2) Jesse Holman Jones. In Houston lives a ponderous, genial, whitehaired personage, know to Houstonians as a timber magnate who moved down from Dallas 20 years ago to open banks & bond houses, build hotels, publish the Houston Chronicle, etc., etc. He looks, acts and is one of the richest men in all rich Texas—Jesse Holman Jones. In Who's Who, Mr. Jones calls himself, "builder, financier." Among nationally experienced Democrats, he has come to be known as a politician, almost as well known as that other Texan, Col. Edward Mandell House of the Wilson regime.
About Mr. Jones there is an air of large, handsome magnanimity which Col. House never possessed. The House manner was too quiet not to be ulterior. If Mr. Jones wants to be another House, he conceals it beneath the air of a man who would under write the Democratic party as gladly as he would buy suits for a Boy Scout ball team.
Mr. Jones has been known outside of Texas at least since 1917, when he worked with the Red Cross in Washington and Paris. But not until 1924, when he stepped forward to bear the brunt of the $220,000 convention deficit, was his importance widely appreciated. They at once let him have charge of National Democratic finances and then, last week, when the 1928 convention was being noisily auctioned in the Mayflower Hotel at Washington, they let Mr. Jones have his way. He happily produced his own certified check for $200,000 as Houston's bid. It led on all five ballots.

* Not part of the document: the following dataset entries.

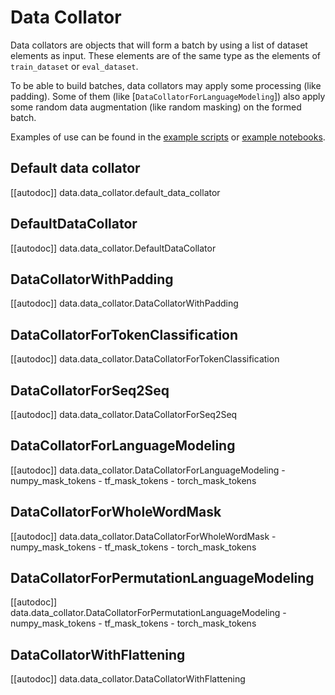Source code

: <!--Copyright 2020 The HuggingFace Team. All rights reserved.

Licensed under the Apache License, Version 2.0 (the "License"); you may not use this file except in compliance with
the License. You may obtain a copy of the License at

http://www.apache.org/licenses/LICENSE-2.0

Unless required by applicable law or agreed to in writing, software distributed under the License is distributed on
an "AS IS" BASIS, WITHOUT WARRANTIES OR CONDITIONS OF ANY KIND, either express or implied. See the License for the
specific language governing permissions and limitations under the License.

⚠️ Note that this file is in Markdown but contain specific syntax for our doc-builder (similar to MDX) that may not be
rendered properly in your Markdown viewer.

-->

# Data Collator

Data collators are objects that will form a batch by using a list of dataset elements as input. These elements are of
the same type as the elements of `train_dataset` or `eval_dataset`.

To be able to build batches, data collators may apply some processing (like padding). Some of them (like
[`DataCollatorForLanguageModeling`]) also apply some random data augmentation (like random masking)
on the formed batch.

Examples of use can be found in the [example scripts](../examples) or [example notebooks](../notebooks).


## Default data collator

[[autodoc]] data.data_collator.default_data_collator

## DefaultDataCollator

[[autodoc]] data.data_collator.DefaultDataCollator

## DataCollatorWithPadding

[[autodoc]] data.data_collator.DataCollatorWithPadding

## DataCollatorForTokenClassification

[[autodoc]] data.data_collator.DataCollatorForTokenClassification

## DataCollatorForSeq2Seq

[[autodoc]] data.data_collator.DataCollatorForSeq2Seq

## DataCollatorForLanguageModeling

[[autodoc]] data.data_collator.DataCollatorForLanguageModeling
    - numpy_mask_tokens
    - tf_mask_tokens
    - torch_mask_tokens

## DataCollatorForWholeWordMask

[[autodoc]] data.data_collator.DataCollatorForWholeWordMask
    - numpy_mask_tokens
    - tf_mask_tokens
    - torch_mask_tokens

## DataCollatorForPermutationLanguageModeling

[[autodoc]] data.data_collator.DataCollatorForPermutationLanguageModeling
    - numpy_mask_tokens
    - tf_mask_tokens
    - torch_mask_tokens

## DataCollatorWithFlattening

[[autodoc]] data.data_collator.DataCollatorWithFlattening

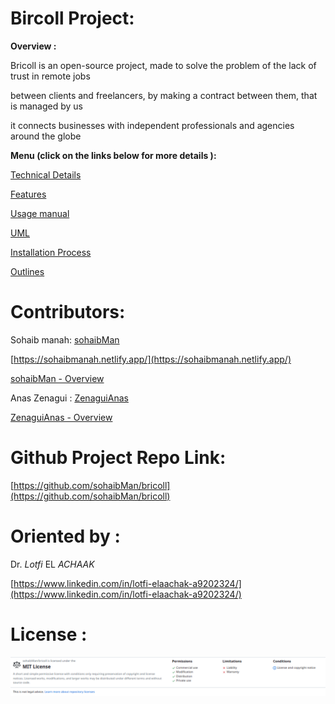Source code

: # Bircoll Project:

****Overview :****

Bricoll is an open-source project, made to solve the problem of the lack of trust in remote jobs

between clients and freelancers, by making a contract between them, that is managed by us 

it connects businesses with independent professionals and agencies around the globe

**Menu (click on the links below for more details ):**


[Technical Details ](https://sohaibmanah.notion.site/Technical-Details-37881f4890f84997bb00cff78a523802)

[Features](https://sohaibmanah.notion.site/Features-d7d9969d1da4460db10de9f0b5e885cd)

[Usage manual ](https://sohaibmanah.notion.site/Usage-manual-d466fa165f40458ab7f6f379d255abd0)

[UML](https://sohaibmanah.notion.site/UML-fd74b367c9884e1286c089390f11ec34)

[Installation Process ](https://sohaibmanah.notion.site/Installation-Process-f488342ebfd3424bb05558e8a249cca5)

[Outlines](https://sohaibmanah.notion.site/Outlines-9d31c39d18724dfca5e0225e5ef84a02)

# **Contributors:**

Sohaib manah: [sohaibMan](https://github.com/sohaibMan)

[https://sohaibmanah.netlify.app/](https://sohaibmanah.netlify.app/)

[sohaibMan - Overview](https://github.com/sohaibMan)

Anas Zenagui : [ZenaguiAnas](https://github.com/ZenaguiAnas)

[ZenaguiAnas - Overview](https://github.com/ZenaguiAnas)

# **Github Project Repo Link:**

[https://github.com/sohaibMan/bricoll](https://github.com/sohaibMan/bricoll)

# O**riented by :**

Dr. *Lotfi* EL *ACHAAK*

[https://www.linkedin.com/in/lotfi-elaachak-a9202324/](https://www.linkedin.com/in/lotfi-elaachak-a9202324/)

# **License :**

![Untitled](Bircoll%20Project%207b01de36a2004f69b16fb13a69f2f503/Untitled.png)
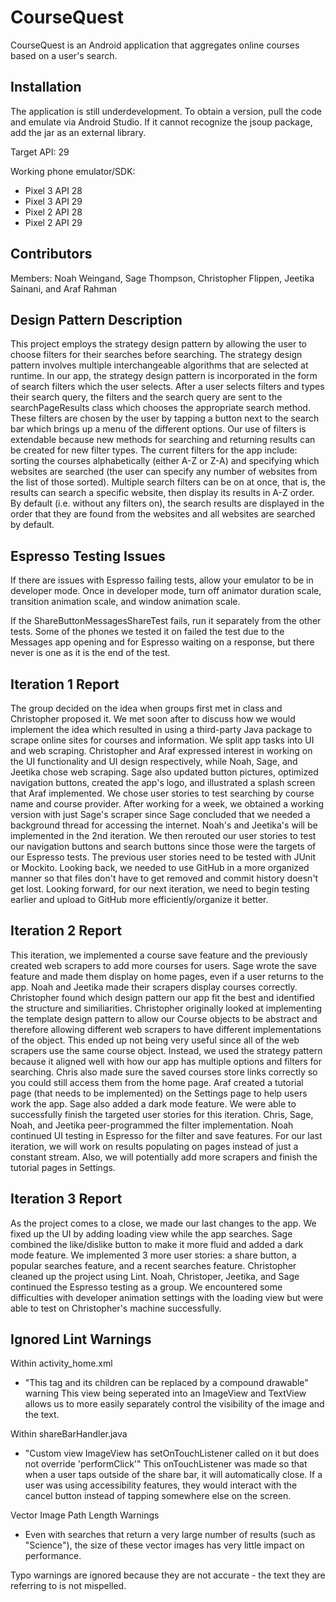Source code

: # CourseQuest

CourseQuest is an Android application that aggregates online courses based on a user's search.

## Installation

The application is still underdevelopment. To obtain a version, pull the code and emulate via Android Studio. If it cannot recognize the jsoup package, add the jar as an external library.

Target API: 29

Working phone emulator/SDK: 
- Pixel 3 API 28
- Pixel 3 API 29
- Pixel 2 API 28
- Pixel 2 API 29

## Contributors

Members: Noah Weingand, Sage Thompson, Christopher Flippen, Jeetika Sainani, and Araf Rahman

## Design Pattern Description
This project employs the strategy design pattern by allowing the user to choose filters for their searches before searching. The strategy design pattern involves multiple interchangeable algorithms that are selected at runtime. In our app, the strategy design pattern is incorporated in the form of search filters which the user selects. After a user selects filters and types their search query, the filters and the search query are sent to the searchPageResults class which chooses the appropriate search method. These filters are chosen by the user by tapping a button next to the search bar which brings up a menu of the different options. Our use of filters is extendable because new methods for searching and returning results can be created for new filter types. The current filters for the app include: sorting the courses alphabetically (either A-Z or Z-A) and specifying which websites are searched (the user can specify any number of websites from the list of those sorted). Multiple search filters can be on at once, that is, the results can search a specific website, then display its results in A-Z order. By default (i.e. without any filters on), the search results are displayed in the order that they are found from the websites and all websites are searched by default.

## Espresso Testing Issues

If there are issues with Espresso failing tests, allow your emulator to be in developer mode. Once in developer mode, turn off animator duration scale, transition animation scale, and window animation scale. 

If the ShareButtonMessagesShareTest fails, run it separately from the other tests. Some of the phones we tested it on failed the test due to the Messages app opening and for Espresso waiting on a response, but there never is one as it is the end of the test. 

## Iteration 1 Report

The group decided on the idea when groups first met in class and Christopher proposed it. We met soon after to discuss how we would implement the idea which resulted in using a third-party Java package to scrape online sites for courses and information. We split app tasks into UI and web scraping. Christopher and Araf expressed interest in working on the UI functionality and UI design respectively, while Noah, Sage, and Jeetika chose web scraping. Sage also updated button pictures, optimized navigation buttons, created the app's logo, and illustrated a splash screen that Araf implemented. We chose user stories to test searching by course name and course provider. After working for a week, we obtained a working version with just Sage's scraper since Sage concluded that we needed a background thread for accessing the internet. Noah's and Jeetika's will be implemented in the 2nd iteration. We then rerouted our user stories to test our navigation buttons and search buttons since those were the targets of our Espresso tests. The previous user stories need to be tested with JUnit or Mockito. Looking back, we needed to use GitHub in a more organized manner so that files don't have to get removed and commit history doesn't get lost. Looking forward, for our next iteration, we need to begin testing earlier and upload to GitHub more efficiently/organize it better.

## Iteration 2 Report

This iteration, we implemented a course save feature and the previously created web scrapers to add more courses for users. Sage wrote the save feature and made them display on home pages, even if a user returns to the app. Noah and Jeetika made their scrapers display courses correctly. Christopher found which design pattern our app fit the best and identified the structure and similiarities. Christopher originally looked at implementing the template design pattern to allow our Course objects to be abstract and therefore allowing different web scrapers to have different implementations of the object. This ended up not being very useful since all of the web scrapers use the same course object. Instead, we used the strategy pattern because it aligned well with how our app has multiple options and filters for searching. Chris also made sure the saved courses store links correctly so you could still access them from the home page. Araf created a tutorial page (that needs to be implemented) on the Settings page to help users work the app. Sage also added a dark mode feature. We were able to successfully finish the targeted user stories for this iteration. Chris, Sage, Noah, and Jeetika peer-programmed the filter implementation. Noah continued UI testing in Espresso for the filter and save features. For our last iteration, we will work on results populating on pages instead of just a constant stream. Also, we will potentially add more scrapers and finish the tutorial pages in Settings.

## Iteration 3 Report

As the project comes to a close, we made our last changes to the app. We fixed up the UI by adding loading view while the app searches. Sage combined the like/dislike button to make it more fluid and added a dark mode feature. We implemented 3 more user stories: a share button, a popular searches feature, and a recent searches feature. Christopher cleaned up the project using Lint. Noah, Christoper, Jeetika, and Sage continued the Espresso testing as a group. We encountered some difficulties with developer animation settings with the loading view but were able to test on Christopher's machine successfully.

## Ignored Lint Warnings

Within activity_home.xml
- "This tag and its children can be replaced by a compound drawable" warning
  This view being seperated into an ImageView and TextView allows us to more easily separately control the visibility of the image and the text.

Within shareBarHandler.java
- "Custom view ImageView has setOnTouchListener called on it but does not override 'performClick'"
  This onTouchListener was made so that when a user taps outside of the share bar, it will automatically close. If a user was using accessibility features, they would interact with the cancel button instead of tapping somewhere else on the screen.

Vector Image Path Length Warnings
- Even with searches that return a very large number of results (such as "Science"), the size of these vector images has very little impact on performance.

Typo warnings are ignored because they are not accurate - the text they are referring to is not mispelled.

3) Governor Dan Moody of Texas was the timely and deciding, if not a really serious, factor. He arrived late, after other bidders had tried to outdo Mr. Jones. Balloting was just about to start when in he burst—34 years old, red haired, grinning unofficially. Mr. Jones brought the committeemen to their feet with a superb gesture and Governor Dan Moody cried, "It is not only the people of Houston who invite you but also the people of Texas!"